Reggie Bush to San Francisco does make sense. He knows the West Coast offense well, but one has to wonder how Bush would fare under an inexperienced quarterback like Smith. If anything, Drew Brees has been kind to Bush in New Orleans—while a system run by a rookie such as Kaepernick could prove to be interesting.
It is highly likely that Harbaugh does take a glimpse at Bush should he become available, but as a new head coach taking over from Mike Singletary, Harbaugh seems intent on reversing the 49ers' bad luck by bringing in a new group of young players.
Bush to San Francisco?
Possibly. It is hard to see Harbaugh overlooking his faults, though.
It's been an impressive 12 months for the St. Louis Rams, as owner Stan Kroenke continues to build throughout the draft by drawing in even more talent.
But one area I find interesting on the Rams roster, though, is running back. Seven-year player Steven Jackson is the front man in St. Louis, but no real backup or third-down running back has ever been established.

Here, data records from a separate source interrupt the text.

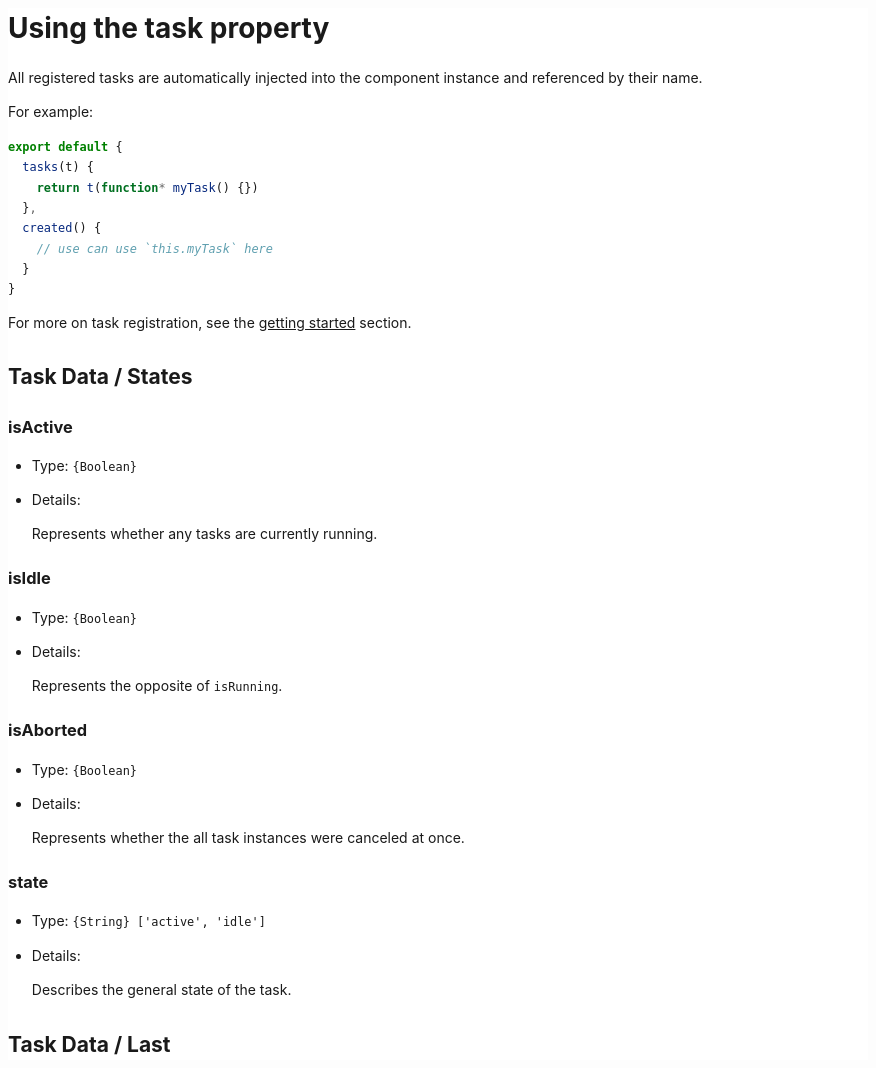 
# Using the task property

All registered tasks are automatically injected into the component instance and referenced by their name.

For example:

```js
export default {
  tasks(t) {
    return t(function* myTask() {})
  },
  created() {
    // use can use `this.myTask` here
  }
}
```
For more on task registration, see the [getting started](/getting-started) section.

## Task Data / States

### isActive

* Type: `{Boolean}`

* Details:

  Represents whether any tasks are currently running.

### isIdle

* Type: `{Boolean}`

* Details:

  Represents the opposite of `isRunning`.

### isAborted

* Type: `{Boolean}`

* Details:

  Represents whether the all task instances were canceled at once.

### state

* Type: `{String} ['active', 'idle']`

* Details:

  Describes the general state of the task.

## Task Data / Last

While Jackson can bring both power and versatility with the ball in his arms, Reggie Bush could provide the receiving threat that the Rams have been lacking in the backfield. Last season we saw rookie quarterback Sam Bradford sacked 34 times, but if he had the option of offloading to a capable running back, wouldn't the Rams take it?
If one thing is for sure, Bush would yet again benefit from a West Coast style offense. Head coach Steve Spagnuolo and new offensive coordinator Josh McDaniels look to continue teaching Bradford the West Coast style, and with the addition of a guy like Bush, the process only speeds up.

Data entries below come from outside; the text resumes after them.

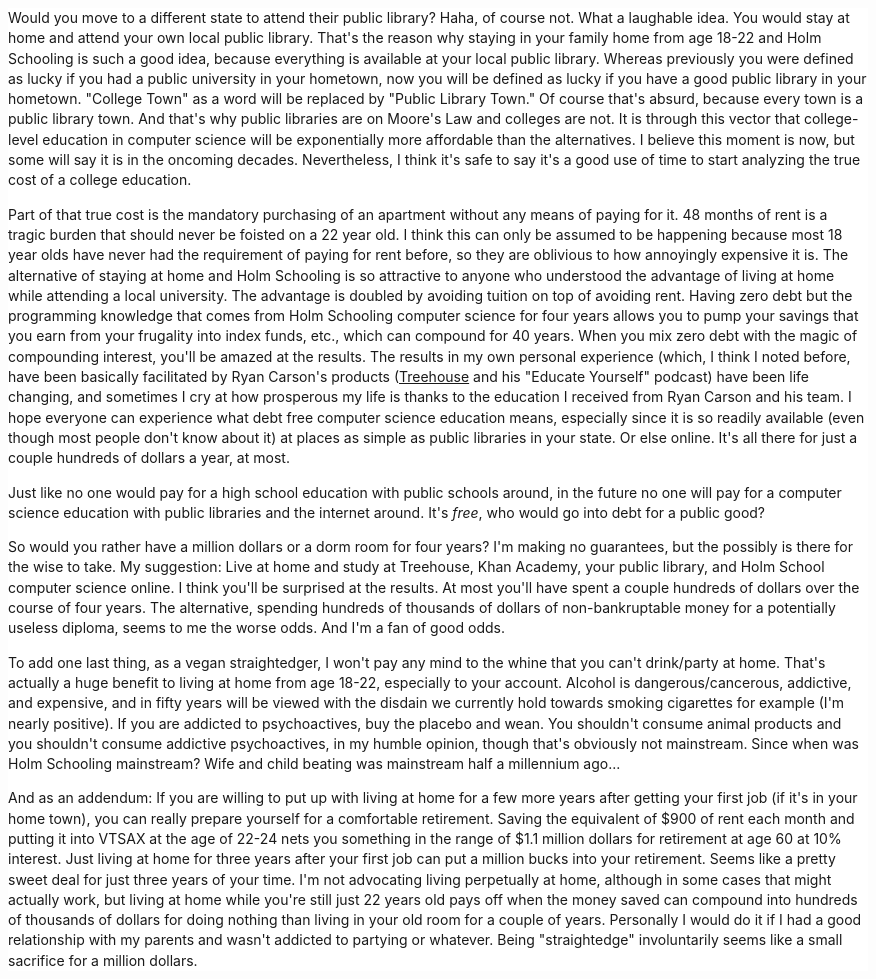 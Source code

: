 Would you move to a different state to attend their public library? Haha, of course not. What a laughable idea. You would stay at home and attend your own local public library. That's the reason why staying in your family home from age 18-22 and Holm Schooling is such a good idea, because everything is available at your local public library. Whereas previously you were defined as lucky if you had a public university in your hometown, now you will be defined as lucky if you have a good public library in your hometown. "College Town" as a word will be replaced by "Public Library Town." Of course that's absurd, because every town is a public library town. And that's why public libraries are on Moore's Law and colleges are not. It is through this vector that college-level education in computer science will be exponentially more affordable than the alternatives. I believe this moment is now, but some will say it is in the oncoming decades. Nevertheless, I think it's safe to say it's a good use of time to start analyzing the true cost of a college education.

Part of that true cost is the mandatory purchasing of an apartment without any means of paying for it. 48 months of rent is a tragic burden that should never be foisted on a 22 year old. I think this can only be assumed to be happening because most 18 year olds have never had the requirement of paying for rent before, so they are oblivious to how annoyingly expensive it is. The alternative of staying at home and Holm Schooling is so attractive to anyone who understood the advantage of living at home while attending a local university. The advantage is doubled by avoiding tuition on top of avoiding rent. Having zero debt but the programming knowledge that comes from Holm Schooling computer science for four years allows you to pump your savings that you earn from your frugality into index funds, etc., which can compound for 40 years. When you mix zero debt with the magic of compounding interest, you'll be amazed at the results. The results in my own personal experience (which, I think I noted before, have been basically facilitated by Ryan Carson's products ([Treehouse](https://teamtreehouse.com) and his "Educate Yourself" podcast) have been life changing, and sometimes I cry at how prosperous my life is thanks to the education I received from Ryan Carson and his team. I hope everyone can experience what debt free computer science education means, especially since it is so readily available (even though most people don't know about it) at places as simple as public libraries in your state. Or else online. It's all there for just a couple hundreds of dollars a year, at most.

Just like no one would pay for a high school education with public schools around, in the future no one will pay for a computer science education with public libraries and the internet around. It's _free_, who would go into debt for a public good?

So would you rather have a million dollars or a dorm room for four years? I'm making no guarantees, but the possibly is there for the wise to take. My suggestion: Live at home and study at Treehouse, Khan Academy, your public library, and Holm School computer science online. I think you'll be surprised at the results. At most you'll have spent a couple hundreds of dollars over the course of four years. The alternative, spending hundreds of thousands of dollars of non-bankruptable money for a potentially useless diploma, seems to me the worse odds. And I'm a fan of good odds.

To add one last thing, as a vegan straightedger, I won't pay any mind to the whine that you can't drink/party at home. That's actually a huge benefit to living at home from age 18-22, especially to your account. Alcohol is dangerous/cancerous, addictive, and expensive, and in fifty years will be viewed with the disdain we currently hold towards smoking cigarettes for example (I'm nearly positive). If you are addicted to psychoactives, buy the placebo and wean. You shouldn't consume animal products and you shouldn't consume addictive psychoactives, in my humble opinion, though that's obviously not mainstream. Since when was Holm Schooling mainstream? Wife and child beating was mainstream half a millennium ago...

And as an addendum: If you are willing to put up with living at home for a few more years after getting your first job (if it's in your home town), you can really prepare yourself for a comfortable retirement. Saving the equivalent of $900 of rent each month and putting it into VTSAX at the age of 22-24 nets you something in the range of $1.1 million dollars for retirement at age 60 at 10% interest. Just living at home for three years after your first job can put a million bucks into your retirement. Seems like a pretty sweet deal for just three years of your time. I'm not advocating living perpetually at home, although in some cases that might actually work, but living at home while you're still just 22 years old pays off when the money saved can compound into hundreds of thousands of dollars for doing nothing than living in your old room for a couple of years. Personally I would do it if I had a good relationship with my parents and wasn't addicted to partying or whatever. Being "straightedge" involuntarily seems like a small sacrifice for a million dollars.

Jackson only scored seven touchdowns last season, a small statistic compared to other elite runners in the NFL. St. Louis is one of few teams that isn't in dire need of a runner, although they could do with a backup to help share the workload with Jackson.
Bradford, Jackson, Mark Clayton and possibly Reggie Bush?
Now there's an offense the NFC West could be proud to see in the playoffs.
I never thought I'd see the day when Donovan McNabb would totally fail in Washington. Nonetheless, here we are 12 months later with a failed experiment in hand, plus a bundle of problems for head coach Mike Shanahan to correct.
Clearly, the Redskins have plenty of issues to mull over. Last season, Washington showed glimpses of things to come in the early stages, but when it came to point-scoring, the Redskins' 25th-ranked machine simply couldn't produce the goods against the NFC's elite.
Sure, Washington went 6-10, but the Redskins struggled to get the job done on both sides of the ball. The lack of a serious receiving game is an ongoing saga, even after landing Leonard Hankerson is Round 3 of the draft.
Say what you will about McNabb, but the Redskins' lack of scoring is not entirely his fault. For as long as I can remember, Washington has struggled on the ground, and now that Clinton Portis is no longer around, things become even trickier.
The likelihood of Reggie Bush moving to Washington is slim. The Redskins picked up a fourth-round running back in Roy Helu on the weekend, and are now looking to take two steps forward instead of two steps back on offense this year.
So what could Bush bring to the Redskins, if we were to entertain the idea?
I like the combination with McNabb a lot. It would be foolish to compare Bush to Brian Westbrook during his heyday, but he does have that kind of potential if someone will just roll the dice.
It's probably a no-go, but the Redskins really do need to find their go-to man on the ground.